Mabel Fincher School
Frederick Hutchinson Porter’s 1940 elementary school at 2201 Morrie Avenue in Cheyenne demonstrates how thoroughly Art Deco had penetrated American educational architecture by the end of the Depression decade—a one-story L-shaped building whose geometric brick design brought the style to a neighborhood school in Wyoming’s capital city.
At a glance
The Mabel Fincher School at 2201 Morrie Avenue in Cheyenne, Wyoming was designed by Frederick Hutchinson Porter and built in 1940 by contractor Jacob Weber. It is a one-story L-shaped building covering 2.3 acres, designed in the Art Deco style that had become the dominant idiom for American public school architecture in the late 1930s and early 1940s. The building is named for Mabel Fincher, an educator associated with Cheyenne’s public schools. Listed on the National Register of Historic Places on August 22, 2005, the school represents the application of the Art Deco educational building program to a neighborhood elementary school in Wyoming’s state capital—a building type that received the full Art Deco treatment in the New Deal era even at the smallest scale of the public school system.
Key facts
- Built: 1940
- Architect: Frederick Hutchinson Porter
- Contractor: Jacob Weber
- Style: Art Deco
- Address: 2201 Morrie Ave., Cheyenne, WY 82001
- NRHP: ref. 05000700, listed 22 August 2005
- Structure: One-story L-shaped building; 2.3 acres
History
Cheyenne, Wyoming’s capital and largest city, grew as a railroad hub and ranching center from its founding in 1867. By the 1930s, Cheyenne had developed as a substantial small city with a diversified economy that included state government, agriculture, federal installations (F.E. Warren Air Force Base), and the transcontinental railroad operations of the Union Pacific. The city’s public school system reflected the growth of its residential neighborhoods, and the construction of a new elementary school in 1940—named for Mabel Fincher, a Cheyenne educator—responded to the expansion of the city’s west side residential area.

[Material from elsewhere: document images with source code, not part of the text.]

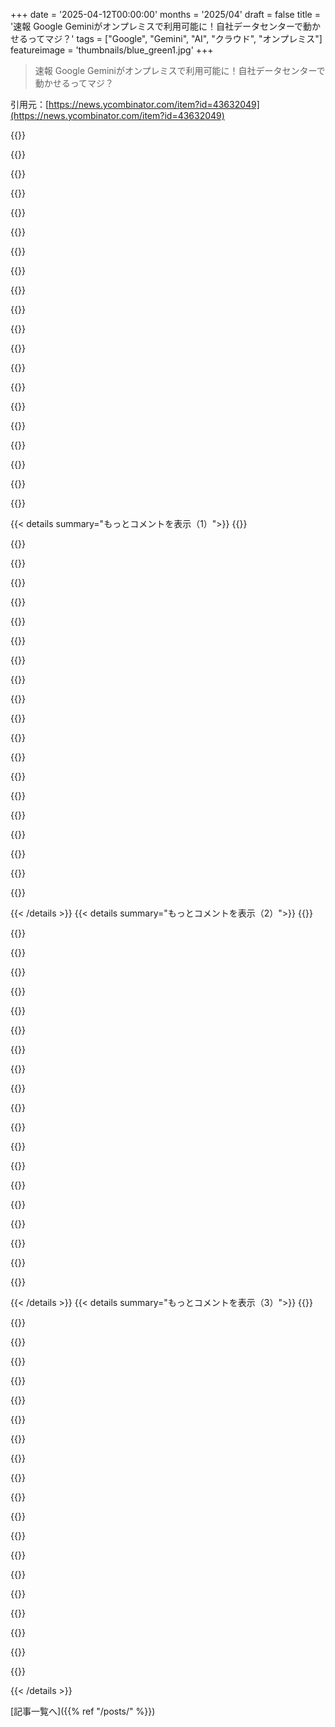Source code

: +++
date = '2025-04-12T00:00:00'
months = '2025/04'
draft = false
title = '速報 Google Geminiがオンプレミスで利用可能に！自社データセンターで動かせるってマジ？'
tags = ["Google", "Gemini", "AI", "クラウド", "オンプレミス"]
featureimage = 'thumbnails/blue_green1.jpg'
+++

> 速報 Google Geminiがオンプレミスで利用可能に！自社データセンターで動かせるってマジ？

引用元：[https://news.ycombinator.com/item?id=43632049](https://news.ycombinator.com/item?id=43632049)

{{<matomeQuote body="Googleからの発表だよ: https://cloud.google.com/blog/products/ai-machine-learning/r…" userName="djoldman" createdAt="2025-04-12T13:20:05" color="">}}

{{<matomeQuote body="ハードウェアがGoogleのTPUじゃなくてNVidiaのBlackwellなの、マジ面白いね。ってことはGoogleはエネルギー効率とコストで有利になる可能性があって、独自のハードウェアを他の人が使えないようにするってことかも。" userName="mkl" createdAt="2025-04-12T14:14:48" color="#ff5733">}}

{{<matomeQuote body="第三者のためにTPUハードウェアを構築するビジネス（設計、構築、販売、サポートなど）全体を立ち上げるのは、クラウドでTPUに対する需要が溢れている現状では、おそらく割に合わないんだろうね。自社でハードウェアを実行する企業は、より一般的に役立つCUDAを好むだろうし。" userName="crowcroft" createdAt="2025-04-12T16:48:34" color="#ff33a1">}}

{{<matomeQuote body="この理由の一部は、顧客がCUDAを利用できることを好むためだと思われるよ。TPUは多くのユースケースで優れているけど、顧客はCUDAをターゲットにすることの移植性を好むんだよね。" userName="bitexploder" createdAt="2025-04-12T15:57:11" color="">}}

{{<matomeQuote body="TPUが優れているユースケースってどんなの?" userName="j5r5myk" createdAt="2025-04-12T20:03:50" color="">}}

{{<matomeQuote body="Geminiモデルの実行とか。" userName="riwsky" createdAt="2025-04-13T00:25:29" color="">}}

{{<matomeQuote body="推論にCUDA対応デバイスを使用するメリットって何?" userName="alienthrowaway" createdAt="2025-04-12T17:13:05" color="">}}

{{<matomeQuote body="俺の理解だと、CUDAは小さいバッチとかジョブで有利だけど、TPUは大きいジョブで有利なんだよね。CUDAの方が使いやすくて、典型的な小さいワークロードに適してるんだ。ある時点から大きいMLの負荷とか推論になると、TPUの方が理にかなってくるんだよね。" userName="bitexploder" createdAt="2025-04-12T17:49:51" color="#45d325">}}

{{<matomeQuote body="＞ not Google TPUs<br>供給が限られてるんだよね。Google自身も自社で使う分が足りてないんだ。" userName="re-thc" createdAt="2025-04-12T15:58:37" color="">}}

{{<matomeQuote body="GoogleはTPUを第三者に提供してないよね？もし提供したら、リバースエンジニアリングのリスクがめちゃくちゃ高くなると思うんだけど。" userName="WalterGR" createdAt="2025-04-12T18:39:55" color="">}}

{{<matomeQuote body="マジで？現代のチップのリバースエンジニアリングは簡単じゃないって。できる会社は最初から自分で設計できるし。でも、最新プロセスでテープアウト（デバッグ済み）するのはめっちゃ金かかるんだよね。" userName="fc417fc802" createdAt="2025-04-12T21:09:49" color="">}}

{{<matomeQuote body="US政府と軍のために、外部ネットワークから遮断されたair gappedソリューションを許可してもらうことに力を入れてるってことは、何かあるんだろうね。" userName="DSingularity" createdAt="2025-04-12T23:52:33" color="">}}

{{<matomeQuote body="詳細はちょい薄いけど、これって暗号化されたGPUを使うconfidential VMが必要になるのかな？（それに、誰かがSEV－SNPとTDXをクラックして、海賊版コピーが広まるまでどのくらいかかるんだろう？）" userName="rwmj" createdAt="2025-04-12T08:15:54" color="">}}

{{<matomeQuote body="モデルの進化のペースを考えると、裏ルートを行くメリットは長くは続かないはず。何か見落としてるかな？" userName="vasco" createdAt="2025-04-12T10:17:40" color="">}}

{{<matomeQuote body="独自のトレーニングデータへのアクセス：Search、YouTube、Google Booksが参入障壁になるかもね。" userName="miohtama" createdAt="2025-04-12T10:43:53" color="">}}

{{<matomeQuote body="Common Crawlがあるじゃん。LLMのトレーニング用にスクレイピングされたウェブデータで、非営利団体が無償で提供してる。" userName="maxloh" createdAt="2025-04-12T11:59:49" color="#785bff">}}

{{<matomeQuote body="Common CrawlはLLMの出力でどんどん汚染されていくから、LLMの出力が少ないトレーニングデータの方が貴重になるだろうね。" userName="UltraSane" createdAt="2025-04-12T13:15:14" color="#38d3d3">}}

{{<matomeQuote body="よくある誤解だよね。LLMのゴミをフィルタリングするのは、人間のゴミをフィルタリングするのと大差ないよ。むしろ、LLMが生成した出力の方が、ネットでランダムに見つかる人間のテキストより質が高いことが多い。最新のLLMがLLM自身が生成した合成データをますます多く使うのも偶然じゃない。人間のデータだからって価値があるわけじゃない。大事なのはデータの質だけ。ネットはゴミだらけだから、何らかの方法でフィルタリングする必要があるんだよ。" userName="kouteiheika" createdAt="2025-04-12T18:58:28" color="#785bff">}}

{{<matomeQuote body="でも、人間のゴミをフィルタリングするシグナルと、LLMのゴミをフィルタリングするシグナルは違うんじゃない？LLMが生成するテキストは一見高品質に見えるけど、事実に反することがある。例えば、LLMは適切にフォーマットされてて、ドキュメンテーションやコメント、テストまで含まれているコードを生成できるけど、存在しないライブラリを使ったり、論理的に間違ってたりする。" userName="empiko" createdAt="2025-04-12T21:36:48" color="#ff5c5c">}}

{{<matomeQuote body="LLMの出力は、LLMの出力でトレーニングされたLLMがモデル崩壊を起こす可能性があるから、特に有害なんだ。<br>＞https://www.nature.com/articles/s41586-024-07566-y" userName="UltraSane" createdAt="2025-04-13T02:32:04" color="#38d3d3">}}

{{< details summary="もっとコメントを表示（1）">}}
{{<matomeQuote body="LLMってマジで人間の比じゃないくらい大量のゴミデータ生成するから、フィルタリングが全然追いつかないって問題があるんだよね" userName="SXX" createdAt="2025-04-12T19:25:52" color="">}}

{{<matomeQuote body="Google BooksとLibGenの違いってどこかにまとまってないのかな？Google以外のモデルってLibGenで学習してるのがほとんどだと思うんだけど" userName="hdjjhhvvhga" createdAt="2025-04-12T12:16:09" color="#45d325">}}

{{<matomeQuote body="自宅にこのモデル動かせるだけのハードウェア持ってる人ってマジで少ないと思うし、企業がリークするリスク考えたら、まずありえないんじゃないかな" userName="unsnap_biceps" createdAt="2025-04-12T08:36:33" color="">}}

{{<matomeQuote body="一般ユーザーのことなんて、マジでどうでもいいと思ってるでしょ" userName="notpushkin" createdAt="2025-04-12T09:00:11" color="">}}

{{<matomeQuote body="たった1社がリークするだけで終わりよ" userName="RadiozRadioz" createdAt="2025-04-12T09:53:00" color="">}}

{{<matomeQuote body="ハッキングされてリークされるパターンもあるよね" userName="franga2000" createdAt="2025-04-12T11:49:52" color="">}}

{{<matomeQuote body="現実的に考えて、このサイズのモデルを動かせるのは大企業だけだよね。訴えられるリスク考えたら、許可なしにモデル使うとかありえないでしょ" userName="spacebanana7" createdAt="2025-04-12T12:16:36" color="#ff5c5c">}}

{{<matomeQuote body="いやー、まだAIにアホみたいにお金突っ込んでる非テック企業とか、セキュリティ意識低い企業とか、ランサムウェアの標的にされてるとことか、マジでデータセットがリークされる可能性あると思うよ。小売とか消費者向け製品の会社とかね。（セキュリティ弱い非西洋の政府とかも）" userName="nxobject" createdAt="2025-04-12T14:04:35" color="">}}

{{<matomeQuote body="国家レベルの話だよね" userName="blackoil" createdAt="2025-04-12T14:04:58" color="">}}

{{<matomeQuote body="Mossadみたいな政府系の組織もあるしね。エアギャップとかスパイには通用しないし。訴えるとか無理ゲーでしょ" userName="FilosofumRex" createdAt="2025-04-13T08:10:34" color="">}}

{{<matomeQuote body="ハッキングされて、うっかりデータが漏洩しちゃうかもね。" userName="BiteCode_dev" createdAt="2025-04-12T10:04:16" color="">}}

{{<matomeQuote body="＞SEV-SNPを誰かがクラックするまでどれくらいかかるかな。<br>https://bughunters.google.com/blog/5424842357473280/zen-and-…" userName="bjackman" createdAt="2025-04-12T12:15:13" color="">}}

{{<matomeQuote body="ウォーターマーク付きのモデルの重みと、モデルをリークした場合の多大な責任を想定してるんじゃないかな。" userName="NoahZuniga" createdAt="2025-04-12T14:06:36" color="">}}

{{<matomeQuote body="これって、連合学習を通じてモデルを強化するのにすごく良い方法かもね。<br>https://federated.withgoogle.com/" userName="nsriv" createdAt="2025-04-12T16:25:28" color="">}}

{{<matomeQuote body="連合学習のインターンしてたんだ。シミュレーターで色々な連合アルゴリズムを実装して、意味のある方法で比較するタスクだった。最後に実装するはずだったのがFedMA。あれはマジで鬼畜。問題を解決するたびに別の問題が2つ発生して、上司も助けてくれなかった。異なるネットワークでニューロンをマッチングさせるってのは理にかなってるけど、近似コストの計算方法が難解すぎて理解できなかった。" userName="amarcheschi" createdAt="2025-04-12T21:13:40" color="#ff5c5c">}}

{{<matomeQuote body="オンプレミスにデプロイする一番の理由は、Googleとかの“学習”から完全に隔離することじゃん。" userName="ein0p" createdAt="2025-04-12T20:45:39" color="#ff5c5c">}}

{{<matomeQuote body="それがプライバシー保護の仕組みのポイントでしょ。複数のクライアントに共通することしか学習できないはず。個人のデータはノイズで隠されるから大丈夫。" userName="fc417fc802" createdAt="2025-04-12T21:12:01" color="">}}

{{<matomeQuote body="いやいや、そこじゃないんだよ。弁護士はプライベートデータを使った“学習”なんて絶対に許可しないって。法的な助言がなくても、企業は対価なしにそんなことするほどバカじゃないでしょ。" userName="ein0p" createdAt="2025-04-14T00:21:48" color="">}}

{{<matomeQuote body="なんで的外れなの？最初は弁護士もクラウドストレージに反対するかもしれないけど、クライアント側で暗号化されてるって説明すれば変わるかもよ？報酬は「Googleから安いレートでサービスを受けられる」とか「エアギャップされたサービスは対象外」とか色々な形がありえるし。" userName="fc417fc802" createdAt="2025-04-14T00:48:22" color="">}}

{{<matomeQuote body="大事なのは、このシステムがインターネットに接続されてないとダメってこと。そうなると、オンプレミスでホストするのとGCPでホストするのと、データ流出しないってGoogleが約束してくれる以外、大差ないじゃん。Googleを信用してればね。信用できないなら、自社ホストでエアギャップするしかない。" userName="ein0p" createdAt="2025-04-14T01:20:54" color="#785bff">}}


{{< /details >}}
{{< details summary="もっとコメントを表示（2）">}}
{{<matomeQuote body="これって明らかに政府の契約狙いだよね。でもGoogle Distributed Cloudを普及させるにはアリかもね。" userName="holografix" createdAt="2025-04-12T10:11:51" color="">}}

{{<matomeQuote body="オンプレミスのデータセンターをたくさん使ってる金融機関はマジで喜ぶと思う。うちの会社はまだクラウドは使ってないんだよねー。自社ビルに6つもデータセンターがあるし、それ以外は全部コロケーションのラックで動かしてる。" userName="noitpmeder" createdAt="2025-04-12T16:11:57" color="#45d325">}}

{{<matomeQuote body="インターネット回線はどこ？" userName="brcmthrowaway" createdAt="2025-04-12T16:33:51" color="">}}

{{<matomeQuote body="＞金融機関ねー。<br>＞ってことはTier 1とかTier 2の業者と直接光ファイバーで繋がってるってことじゃん。大手のところはNYSEと直結してたりするし。<br>＞自前で回線引いてないなら、BT RadianzとかIPC Systems、Colt Technology Servicesとか使ってるんじゃない？" userName="jychang" createdAt="2025-04-12T23:15:18" color="#ff33a1">}}

{{<matomeQuote body="そうかなー？俺の知る限りGCPは機密ネットワークの承認はまだ取れてないはず。そこが一番難しいんだよね。Azure OpenAIはもう1年以上前から政府ネットワークでの稼働が承認されてるのに。これは規制の厳しい業界、特にバイオ医薬品の顧客獲得を狙ってるんじゃないかな。" userName="aduffy" createdAt="2025-04-12T12:19:38" color="#ff5c5c">}}

{{<matomeQuote body="＞Google Cloud Nextでの発表によると、Google Public SectorのGoogle Distributed Cloud Hosted (GDC Hosted)が、米国情報コミュニティのTop SecretとSecretミッション、そして国防総省(DoD)のTop Secretミッションでの利用を許可されたらしいよ！" userName="Maxious" createdAt="2025-04-12T14:32:57" color="#785bff">}}

{{<matomeQuote body="FedRAMP Highの認定を取るのが、アメリカ政府相手にするならマジで重要。GCPのサービス範囲は意外と広いんだよね、この分野。" userName="ZeroCool2u" createdAt="2025-04-12T13:28:56" color="#ff5c5c">}}

{{<matomeQuote body="Googleのブログによると、GDCのエアギャップ製品はアメリカ政府のSecretとTop Secretミッションで承認されてて、Geminiも使えるらしい。セキュリティとコンプライアンスは最高レベルだって。" userName="skybrian" createdAt="2025-04-12T14:29:23" color="#785bff">}}

{{<matomeQuote body="銀行業界も同じだね。こういうのずっと探してたんだよ。Googleは需要があるって判断して、OpenAIとかAnthropicがサポートする人員を確保できないうちに参入を決めたんじゃないかな。" userName="nkassis" createdAt="2025-04-12T15:27:59" color="#45d325">}}

{{<matomeQuote body="これって明らかに政府の契約狙い撃ちじゃん？別に会社のデータをあちこちにばら撒きたくないのは、政府機関だけじゃないって。" userName="reaperducer" createdAt="2025-04-12T13:31:50" color="">}}

{{<matomeQuote body="めっちゃ秘密主義の会社は別として、セキュアなプライベートクラウドが絶対必要で、投資する価値があるってなるのは、政府機関とか、政府関連の規制が厳しい分野だけだよ。" userName="connicpu" createdAt="2025-04-12T13:40:42" color="">}}

{{<matomeQuote body="えーと、すぐに思いつくのは、医療とか、銀行とか。" userName="reaperducer" createdAt="2025-04-12T15:09:04" color="">}}

{{<matomeQuote body="どっちも政府の施設が求めるレベルの秘密性には全然届かないよ。医療とか銀行は個人情報漏洩しまくってるのに、マジで何のペナルティも受けてないじゃん。" userName="SoftTalker" createdAt="2025-04-12T15:54:06" color="">}}

{{<matomeQuote body="ただの個人的な話はデータじゃないから。" userName="reaperducer" createdAt="2025-04-13T23:06:10" color="">}}

{{<matomeQuote body="医療とか銀行は、ちゃんと基準満たしてれば、第三者のデータセンターにデータ置くの全然問題ないよ。" userName="kube-system" createdAt="2025-04-12T15:57:43" color="">}}

{{<matomeQuote body="医療関係でFedRAMPとかマジでいらないから。" userName="vel0city" createdAt="2025-04-12T16:08:19" color="#ff33a1">}}

{{<matomeQuote body="付け加えると、オンプレミスって10～20年前より10～100倍くらい楽になってきてるんだよね（それでもまだ難しいけど）。「自分のデータセンターで動かしたい」ってのが、F500みたいな大企業だけじゃなくて、もっと小規模な会社でもできるようになってきてる。" userName="dhorthy" createdAt="2025-04-12T16:44:08" color="#38d3d3">}}

{{<matomeQuote body="え？20年前はオンプレが当たり前で、クラウドなんてなかったじゃん。" userName="kortilla" createdAt="2025-04-12T17:41:17" color="">}}

{{<matomeQuote body="そうそう、AWSは2005年にプライベートベータで、2006年に公開されたんだよね。存在は知られてたけど、まだアクセスできなかった人が多かったんだよ。https://www。zdnet。com/article/how-amazon-exposed-its-guts-th…" userName="tuukkah" createdAt="2025-04-12T18:37:46" color="">}}

{{<matomeQuote body="どっちも規制まみれで、それが必要になってるってことだよね。" userName="surajrmal" createdAt="2025-04-12T15:41:57" color="">}}


{{< /details >}}
{{< details summary="もっとコメントを表示（3）">}}
{{<matomeQuote body="MicrosoftのCopilotと戦うことになるね。" userName="culopatin" createdAt="2025-04-12T15:48:24" color="">}}

{{<matomeQuote body="これってSundarがGoogle Cloudに強制したのかな？それともGoogle Cloudがやりたかったことなのかな？一見、Geminiを自社展開できるようになったら、Google Cloudの収益が減るように見えるけど。でも、完全に損をするわけじゃないよね。だって、Google Cloudはまだ何らかの基盤技術を提供してるはずだし？それに、オフプレミスなんて考えもしない顧客もいるだろうし。" userName="_cs2017_" createdAt="2025-04-12T19:12:46" color="#785bff">}}

{{<matomeQuote body="Google Distributed CloudはCloud orgの一部だから、どっちにしても収益は入るんじゃないかな。オンプレ版の方が高くつくかもしれないし。" userName="wmf" createdAt="2025-04-12T22:40:35" color="">}}

{{<matomeQuote body="DeepSeekみたいにできるのかな？それとももっと複雑で高価になるのかな。そんなの欲しい人いるのかな。" userName="throwaway48476" createdAt="2025-04-12T14:03:16" color="">}}

{{<matomeQuote body="絶対欲しいって人はいっぱいいるよ、特に金持ちはね。AIを導入する企業が一番心配してるのは、どんな用途でもデータがネットワークから出ていくことなんだ。特に（でもそれだけじゃないけど）EUではね。" userName="yoavm" createdAt="2025-04-12T14:52:31" color="#38d3d3">}}

{{<matomeQuote body="Deepseekはただのモデルの重みだよ。ネットワークアクセスは必要ないよ。" userName="throwaway48476" createdAt="2025-04-12T15:05:01" color="">}}

{{<matomeQuote body="DeepseekはGemini 2。5 Proとは比較にならないよ。" userName="yoavm" createdAt="2025-04-12T15:20:37" color="">}}

{{<matomeQuote body="DeepSeek-R2は…どうなんだろうね。" userName="phonon" createdAt="2025-04-12T20:28:02" color="">}}

{{<matomeQuote body="Deepseekを使いたい人は、この製品の顧客じゃないんだよね。Deepseekはサービス契約を提供してないし。" userName="surajrmal" createdAt="2025-04-12T15:29:03" color="">}}

{{<matomeQuote body="Googleがこれをやるのに、TPUを他のデータセンターに売らないのはマジで謎。Nvidiaの時価総額を見れば、どれだけチャンスを逃してるか分かるはずなのに。" userName="tziki" createdAt="2025-04-12T17:57:14" color="#ff5c5c">}}

{{<matomeQuote body="考えられる理由は、TPUを秘密のソースだと思ってるか、長期的なサポートをしたくないか、製造能力がないかのどれかじゃないかな。" userName="dehrmann" createdAt="2025-04-12T17:59:54" color="">}}

{{<matomeQuote body="間違いなく3つ目だね。GPUはまずGoogle自身のコンピューティング需要を満たす必要があって、それからじゃないと販売できない。トレーニングとか推論とかめっちゃやってるし、社内需要も高いから、余分に製造するのは難しいんじゃないかな。特に利益を出すのはね。" userName="paxys" createdAt="2025-04-12T18:05:05" color="#38d3d3">}}

{{<matomeQuote body="Googleは兆ドル企業だよ？チップ工場を作る資金調達に困るわけないじゃん。本気でやりたいならできるはずだけど、リーダーシップがないから無理なんだろうね。今の政治情勢なら、工場を建てればすぐに許可が下りるだろうし。なのに、なんでやらないの？" userName="azemetre" createdAt="2025-04-13T00:20:25" color="">}}

{{<matomeQuote body="工場を建てるのはほぼ無理ゲー。TSMCにお金を積んでも、他の会社も同じことするからね。" userName="Unroasted6154" createdAt="2025-04-13T05:14:10" color="">}}

{{<matomeQuote body="TPUは垂直統合されてるからね。もしGoogleがNvidiaやTSMCと競争すると言い出したら、投資家としてはリーダーシップがコアコンピテンシーを見失ったと思うだろうね。1000億～2000億ドル以上も投資して対等になろうとするのは、資金の無駄遣いだよね。自社のジョブのためにキャパシティを増やせば、余った分を顧客に提供できるんだし。" userName="motoxpro" createdAt="2025-04-13T02:21:45" color="#38d3d3">}}

{{<matomeQuote body="ハッカーがウェイトを盗み出すリスクってどれくらいあるんだろう？" userName="aussieguy1234" createdAt="2025-04-12T12:29:44" color="">}}

{{<matomeQuote body="CPUベースの暗号化を使ったコンフィデンシャルVMを使えば、かなり低いと思うよ。Xboxが10年間ハッキングされてないのと同じ。" userName="dist-epoch" createdAt="2025-04-12T14:40:41" color="#ff5733">}}

{{<matomeQuote body="海賊版ゲームとか、マルチプレイでチートやボットを使ったりとかかな。" userName="DoctorOW" createdAt="2025-04-12T18:47:20" color="">}}

{{<matomeQuote body="これ結構すごいんじゃない？air gapped productってことは、どこかの政府に提供する場合、担当者が新しいweightsをロードするためにVMにSSH接続する必要があるってことだよね。でも、weightsに工夫を凝らしたり、watermarkを入れたりする方法はたくさんありそう。" userName="cavisne" createdAt="2025-04-12T17:19:13" color="">}}

{{<matomeQuote body="銀行で働いてるんだけど、プライバシーの問題でAIの使用が禁止されてるんだよね。こういう製品には大きな市場があると思うよ。" userName="rr808" createdAt="2025-04-13T02:11:47" color="#45d325">}}


{{< /details >}}


[記事一覧へ]({{% ref "/posts/" %}})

Frederick Hutchinson Porter’s design applied the Art Deco educational building program that had been developed in the New Deal era to the constraints of a neighborhood elementary school: a one-story L-shaped massing that allowed the building to fit its site while maintaining the architectural ambition that the era demanded for public institutions. The Art Deco vocabulary of geometric brick ornament, horizontal banding, and streamlined detail was by 1940 the standard approach for American public school design, applied regardless of the building’s size or location.
The NRHP listing in 2005 recognized the Mabel Fincher School as a significant example of Art Deco educational architecture in Wyoming, placing it in the company of the other Wyoming buildings of the late 1930s and early 1940s that had applied the federal New Deal design program to the state’s civic infrastructure.
What you see
The Mabel Fincher School’s one-story L-shaped plan is the defining formal decision of the design, and it is the move that distinguishes the building from the earlier multi-story school types of the nineteenth and early twentieth centuries. The L plan allows the building to define two sides of the site while leaving the third side open for the schoolyard, creating a sheltered outdoor space that the Art Deco design program recognized as an essential element of the progressive educational environment of the 1940s.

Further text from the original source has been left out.